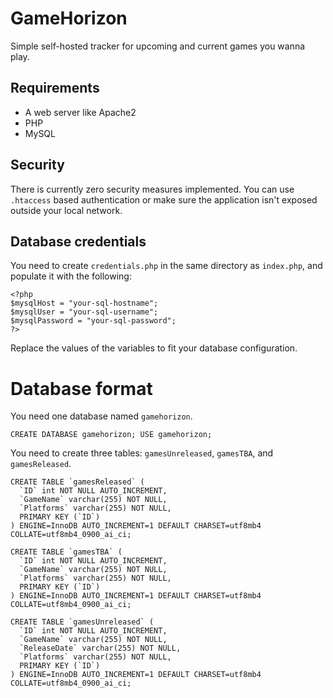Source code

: # GameHorizon

Simple self-hosted tracker for upcoming and current games you wanna play.

## Requirements

* A web server like Apache2
* PHP
* MySQL

## Security
There is currently zero security measures implemented. You can use `.htaccess` based authentication or make sure the application isn't exposed outside your local network.

## Database credentials

You need to create `credentials.php` in the same directory as `index.php`, and populate it with the following:

```
<?php
$mysqlHost = "your-sql-hostname";
$mysqlUser = "your-sql-username";
$mysqlPassword = "your-sql-password";
?>
```

Replace the values of the variables to fit your database configuration.

# Database format
You need one database named `gamehorizon`.

```
CREATE DATABASE gamehorizon; USE gamehorizon;
```

You need to create three tables: `gamesUnreleased`, `gamesTBA`, and `gamesReleased`.

```
CREATE TABLE `gamesReleased` (
  `ID` int NOT NULL AUTO_INCREMENT,
  `GameName` varchar(255) NOT NULL,
  `Platforms` varchar(255) NOT NULL,
  PRIMARY KEY (`ID`)
) ENGINE=InnoDB AUTO_INCREMENT=1 DEFAULT CHARSET=utf8mb4 COLLATE=utf8mb4_0900_ai_ci;

CREATE TABLE `gamesTBA` (
  `ID` int NOT NULL AUTO_INCREMENT,
  `GameName` varchar(255) NOT NULL,
  `Platforms` varchar(255) NOT NULL,
  PRIMARY KEY (`ID`)
) ENGINE=InnoDB AUTO_INCREMENT=1 DEFAULT CHARSET=utf8mb4 COLLATE=utf8mb4_0900_ai_ci;

CREATE TABLE `gamesUnreleased` (
  `ID` int NOT NULL AUTO_INCREMENT,
  `GameName` varchar(255) NOT NULL,
  `ReleaseDate` varchar(255) NOT NULL,
  `Platforms` varchar(255) NOT NULL,
  PRIMARY KEY (`ID`)
) ENGINE=InnoDB AUTO_INCREMENT=1 DEFAULT CHARSET=utf8mb4 COLLATE=utf8mb4_0900_ai_ci;
```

════════════════

— TASK —
For the records above, give the number of lines that include the string "gamesUnreleased", with nothing added.

— EXERCISE RESULT —
2